The incident drew attention from around the world – as consternation aimed at the Nepalese government’s provision of insufficient compensation and as concern over the effects of climate change. Its capacity to be a rallying point for anthropogenic warming was bolstered after another avalanche on May 23 that killed one climber and two more guides, who were scaling Yalung Kang, a sister peak of Mt. Kanchenjunga.
Except that the April-18 incident wasn’t an avalanche, according to some glaciologists, climate change specialists and other scientists from the International Centre for Integrated Mountain Development (ICIMOD), Nepal. They issued a ‘Clarification on inaccurate media reports‘ on May 23, about a week after a conference on the Hindu Kush Himalayas cryosphere closed.
They attributed the April-18 tragedy to a serac fall, and explained how it was different from an avalanche.
“An avalanche requires a snowpack of sufficient depth with a weak layer, a sufficiently steep slope, and a trigger. In contrast, the 18 April tragedy on Mount Everest was the result of a different phenomenon called serac collapse. Seracs are large blocks of ice that are formed as a result of glacier fracture patterns and motion, and can fall or topple without warning.”

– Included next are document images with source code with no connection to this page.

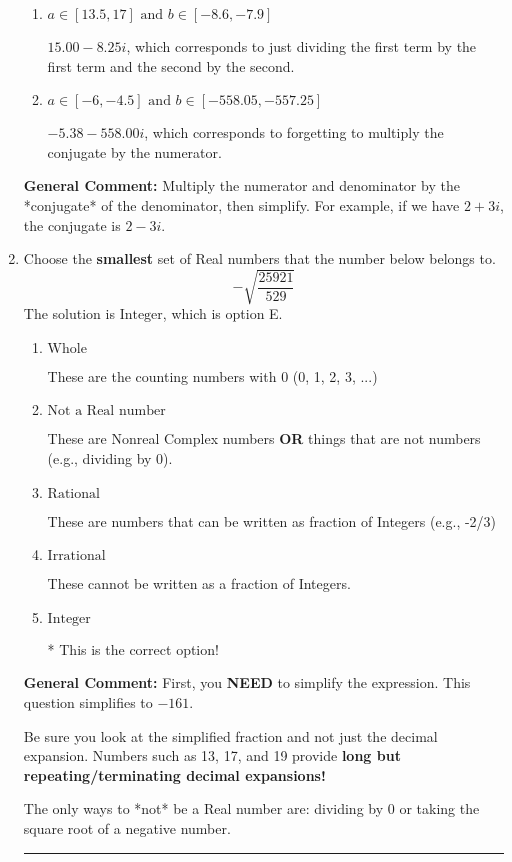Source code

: \documentclass{extbook}[14pt]
\newcommand{\litem}[1]{\item #1

\rule{\textwidth}{0.4pt}}
\begin{document}
\begin{enumerate}
{\begin{enumerate}[label=\Alph*.]
 $9.08  + 2.22 i$, which corresponds to forgetting to multiply the conjugate by the numerator and not computing the conjugate correctly.
\item \( a \in [13.5, 17] \text{ and } b \in [-8.6, -7.9] \)

 $15.00  - 8.25 i$, which corresponds to just dividing the first term by the first term and the second by the second.
\item \( a \in [-6, -4.5] \text{ and } b \in [-558.05, -557.25] \)

 $-5.38  - 558.00 i$, which corresponds to forgetting to multiply the conjugate by the numerator.
\end{enumerate}

\textbf{General Comment:} Multiply the numerator and denominator by the *conjugate* of the denominator, then simplify. For example, if we have $2+3i$, the conjugate is $2-3i$.
}
\litem{
Choose the \textbf{smallest} set of Real numbers that the number below belongs to.
\[ -\sqrt{\frac{25921}{529}} \]The solution is \( \text{Integer} \), which is option E.\begin{enumerate}[label=\Alph*.]
\item \( \text{Whole} \)

These are the counting numbers with 0 (0, 1, 2, 3, ...)
\item \( \text{Not a Real number} \)

These are Nonreal Complex numbers \textbf{OR} things that are not numbers (e.g., dividing by 0).
\item \( \text{Rational} \)

These are numbers that can be written as fraction of Integers (e.g., -2/3)
\item \( \text{Irrational} \)

These cannot be written as a fraction of Integers.
\item \( \text{Integer} \)

* This is the correct option!
\end{enumerate}

\textbf{General Comment:} First, you \textbf{NEED} to simplify the expression. This question simplifies to $-161$. 
 
 Be sure you look at the simplified fraction and not just the decimal expansion. Numbers such as 13, 17, and 19 provide \textbf{long but repeating/terminating decimal expansions!} 
 
 The only ways to *not* be a Real number are: dividing by 0 or taking the square root of a negative number. 
 
}
\end{enumerate}
\end{document}
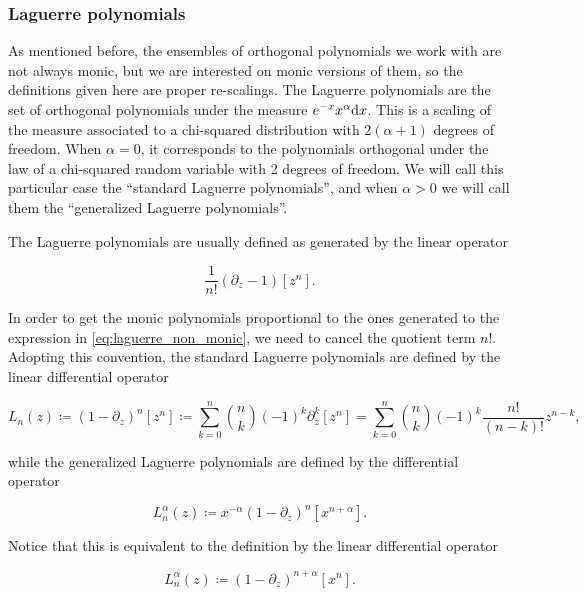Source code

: \subsubsection{Laguerre polynomials}

    As mentioned before, the ensembles of orthogonal polynomials we work with are not always monic, but we are interested on monic versions of them, so the definitions given here are proper re-scalings. The Laguerre polynomials are the set of orthogonal polynomials under the measure $e^{-x}x^{\alpha}\mathrm d x$. This is a scaling of the measure associated to a chi-squared distribution with $2(\alpha + 1)$ degrees of freedom. When $\alpha=0$, it corresponds to the polynomials orthogonal under the law of a chi-squared random variable with 2 degrees of freedom. We will call this particular case the ``standard Laguerre polynomials'', and when $\alpha >0$ we will call them the ``generalized Laguerre polynomials''.

    The Laguerre polynomials are usually defined as generated by the linear operator

    \begin{equation} \label{eq:laguerre_non_monic}
        \frac1{n!}\left(\partial_z - 1\right)[z^n].
    \end{equation}

   In order to get the monic polynomials proportional to the ones generated to the expression in \eqref{eq:laguerre_non_monic}, we need to cancel the quotient term $n!$. Adopting this convention, the standard Laguerre polynomials are defined by the linear differential operator 

    \begin{equation*}
        L_n(z) \coloneqq (1 - \partial_z)^n [z^n] \coloneqq \sum_{k=0}^n \binom{n}{k} (-1)^k\partial_z^k[z^n] = \sum_{k=0}^n \binom{n}{k} (-1)^k \frac{n!}{(n-k)!} z^{n-k},
    \end{equation*}

    \noindent while the generalized Laguerre polynomials are defined by the differential operator

    \begin{equation*}
        L_n^{\alpha}(z) \coloneqq x^{-\alpha} \left( 1 - \partial_z \right)^{n}[x^{n+\alpha}].
    \end{equation*}

    Notice that this is equivalent to the definition by the linear differential operator

    \begin{equation*}
        L_n^{\alpha}(z) \coloneqq \left( 1 - \partial_z \right)^{n+\alpha}[x^n].
    \end{equation*} 


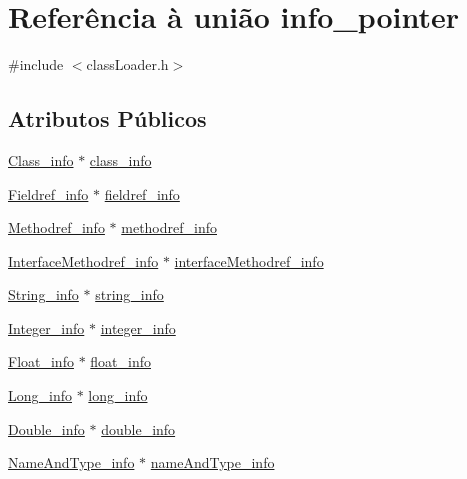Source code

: \hypertarget{unioninfo__pointer}{}\section{Referência à união info\+\_\+pointer}
\label{unioninfo__pointer}


{\ttfamily \#include $<$class\+Loader.\+h$>$}

\subsection*{Atributos Públicos}
\begin{DoxyCompactItemize}
\item 
\hyperlink{struct_class__info}{Class\+\_\+info} $\ast$ \hyperlink{unioninfo__pointer_a2503ced8dac13ac48042f8b88d39cad1}{class\+\_\+info}
\item 
\hyperlink{struct_fieldref__info}{Fieldref\+\_\+info} $\ast$ \hyperlink{unioninfo__pointer_a85482dc8d14195f18c1de44d2dc833e7}{fieldref\+\_\+info}
\item 
\hyperlink{struct_methodref__info}{Methodref\+\_\+info} $\ast$ \hyperlink{unioninfo__pointer_a760a3b954cf255258b61a818c5d4ed07}{methodref\+\_\+info}
\item 
\hyperlink{struct_interface_methodref__info}{Interface\+Methodref\+\_\+info} $\ast$ \hyperlink{unioninfo__pointer_aa6168768151c8480bf01a20787bc165d}{interface\+Methodref\+\_\+info}
\item 
\hyperlink{struct_string__info}{String\+\_\+info} $\ast$ \hyperlink{unioninfo__pointer_ab42897bc57d173f34b4ffc004dc0c9bf}{string\+\_\+info}
\item 
\hyperlink{struct_integer__info}{Integer\+\_\+info} $\ast$ \hyperlink{unioninfo__pointer_a05c14a16d3495a2eeb21282cc9ea14fd}{integer\+\_\+info}
\item 
\hyperlink{struct_float__info}{Float\+\_\+info} $\ast$ \hyperlink{unioninfo__pointer_ab4a8a16c10bfcfa7ac7260d4e51d8efc}{float\+\_\+info}
\item 
\hyperlink{struct_long__info}{Long\+\_\+info} $\ast$ \hyperlink{unioninfo__pointer_a085ec961e30e67b88e20daac50c53f2a}{long\+\_\+info}
\item 
\hyperlink{struct_double__info}{Double\+\_\+info} $\ast$ \hyperlink{unioninfo__pointer_a9609953889d0cb1fd1b2909cb98eb573}{double\+\_\+info}
\item 
\hyperlink{struct_name_and_type__info}{Name\+And\+Type\+\_\+info} $\ast$ \hyperlink{unioninfo__pointer_a6fecafb432eea68dd658b66c527b2604}{name\+And\+Type\+\_\+info}

\end{DoxyCompactItemize}
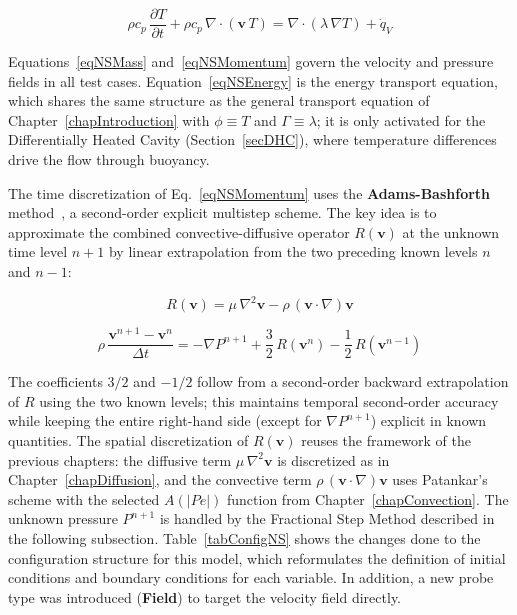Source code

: \begin{equation}\label{eqNSEnergy}
    \rho c_p\,\frac{\partial T}{\partial t} + \rho c_p\,\nabla \cdot (\mathbf{v}\,T) = \nabla \cdot (\lambda\,\nabla T) + \dot{q}_V
\end{equation}

Equations~\eqref{eqNSMass} and~\eqref{eqNSMomentum} govern the velocity and pressure fields in all test cases. Equation~\eqref{eqNSEnergy} is the energy transport equation, which shares the same structure as the general transport equation of Chapter~\ref{chapIntroduction} with $\phi \equiv T$ and $\Gamma \equiv \lambda$; it is only activated for the Differentially Heated Cavity (Section~\ref{secDHC}), where temperature differences drive the flow through buoyancy.

The time discretization of Eq.~\eqref{eqNSMomentum} uses the \textbf{Adams-Bashforth} method~\cite{Ferziger2002}, a second-order explicit multistep scheme. The key idea is to approximate the combined convective-diffusive operator $R(\mathbf{v})$ at the unknown time level $n+1$ by linear extrapolation from the two preceding known levels $n$ and $n-1$:

\begin{equation}\label{eqRv}
    R(\mathbf{v}) = \mu\,\nabla^2 \mathbf{v} - \rho\,(\mathbf{v} \cdot \nabla)\mathbf{v}
\end{equation}

\begin{equation}\label{eqAdamsBashforth}
    \rho\,\frac{\mathbf{v}^{n+1} - \mathbf{v}^n}{\Delta t} = -\nabla P^{n+1} + \frac{3}{2}\,R(\mathbf{v}^n) - \frac{1}{2}\,R(\mathbf{v}^{n-1})
\end{equation}

The coefficients $3/2$ and $-1/2$ follow from a second-order backward extrapolation of $R$ using the two known levels; this maintains temporal second-order accuracy while keeping the entire right-hand side (except for $\nabla P^{n+1}$) explicit in known quantities. The spatial discretization of $R(\mathbf{v})$ reuses the framework of the previous chapters: the diffusive term $\mu\,\nabla^2\mathbf{v}$ is discretized as in Chapter~\ref{chapDiffusion}, and the convective term $\rho\,(\mathbf{v} \cdot \nabla)\mathbf{v}$ uses Patankar's scheme with the selected $A(|Pe|)$ function from Chapter~\ref{chapConvection}. The unknown pressure $P^{n+1}$ is handled by the Fractional Step Method described in the following subsection. Table~\ref{tabConfigNS} shows the changes done to the configuration structure for this model, which reformulates the definition of initial conditions and boundary conditions for each variable. In addition, a new probe type was introduced (\textbf{Field}) to target the velocity field directly.

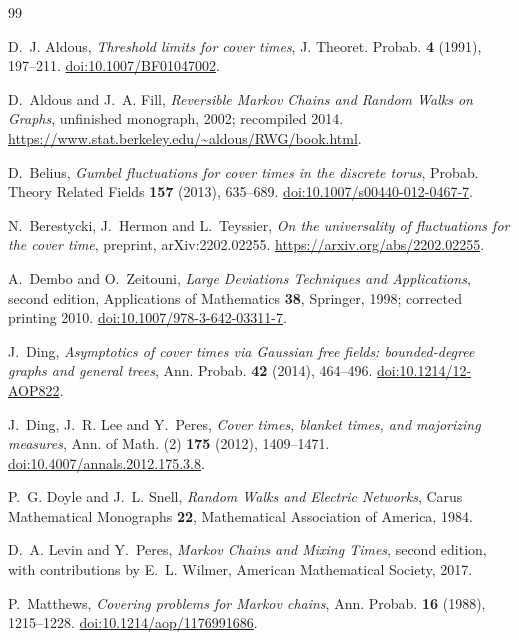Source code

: \documentclass[11pt]{amsart}
\theoremstyle{remark}
\numberwithin{equation}{section}
\begin{document}
\begin{thebibliography}{99}

D.~J. Aldous, \emph{Threshold limits for cover times}, J. Theoret. Probab. \textbf{4} (1991), 197--211.
\href{https://doi.org/10.1007/BF01047002}{doi:10.1007/BF01047002}.

D.~Aldous and J.~A. Fill, \emph{Reversible Markov Chains and Random Walks on Graphs}, unfinished monograph, 2002; recompiled 2014.
\url{https://www.stat.berkeley.edu/~aldous/RWG/book.html}.

D.~Belius, \emph{Gumbel fluctuations for cover times in the discrete torus}, Probab. Theory Related Fields \textbf{157} (2013), 635--689.
\href{https://doi.org/10.1007/s00440-012-0467-7}{doi:10.1007/s00440-012-0467-7}.

N.~Berestycki, J.~Hermon and L.~Teyssier, \emph{On the universality of fluctuations for the cover time}, preprint, arXiv:2202.02255.
\url{https://arxiv.org/abs/2202.02255}.

A.~Dembo and O.~Zeitouni, \emph{Large Deviations Techniques and Applications}, second edition, Applications of Mathematics \textbf{38}, Springer, 1998; corrected printing 2010.
\href{https://doi.org/10.1007/978-3-642-03311-7}{doi:10.1007/978-3-642-03311-7}.

J.~Ding, \emph{Asymptotics of cover times via Gaussian free fields: bounded-degree graphs and general trees}, Ann. Probab. \textbf{42} (2014), 464--496.
\href{https://doi.org/10.1214/12-AOP822}{doi:10.1214/12-AOP822}.

J.~Ding, J.~R. Lee and Y.~Peres, \emph{Cover times, blanket times, and majorizing measures}, Ann. of Math. (2) \textbf{175} (2012), 1409--1471.
\href{https://doi.org/10.4007/annals.2012.175.3.8}{doi:10.4007/annals.2012.175.3.8}.

P.~G. Doyle and J.~L. Snell, \emph{Random Walks and Electric Networks}, Carus Mathematical Monographs \textbf{22}, Mathematical Association of America, 1984.

D.~A. Levin and Y.~Peres, \emph{Markov Chains and Mixing Times}, second edition, with contributions by E.~L. Wilmer, American Mathematical Society, 2017.

P.~Matthews, \emph{Covering problems for Markov chains}, Ann. Probab. \textbf{16} (1988), 1215--1228.
\href{https://doi.org/10.1214/aop/1176991686}{doi:10.1214/aop/1176991686}.


\end{thebibliography}
\end{document}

Thus, most of the time, there is no relationship between climate change and avalanche/serac risk.
Little to no link
According to Patrick Wagnon, one of the authors of the media clarification and a glaciologist at ICIMOD, “Serac falls are due to glacier flow and fracturation, and glaciers move down with gravity. Avalanche are due to snow falls, slope, and snow cover stability, and gravity is the main process to trigger avalanches.”
Going by the ICIMOD clarification, the April 18 avalanche that killed the 16 guides was triggered by a serac fall.
In the same statement, the scientists add, “Changes in the frequency of either avalanches or serac falls in the Everest region have not been definitively linked to climate change.” So further studies have to be done to establish the nature of the link between climate change and the frequency and magnitude of avalanches and serac falls.
Wagnon added, “As far as I know, no studies have been conducted so far to link climate change and serac falls or avalanches in the Himalayas, and very few in the Alps.”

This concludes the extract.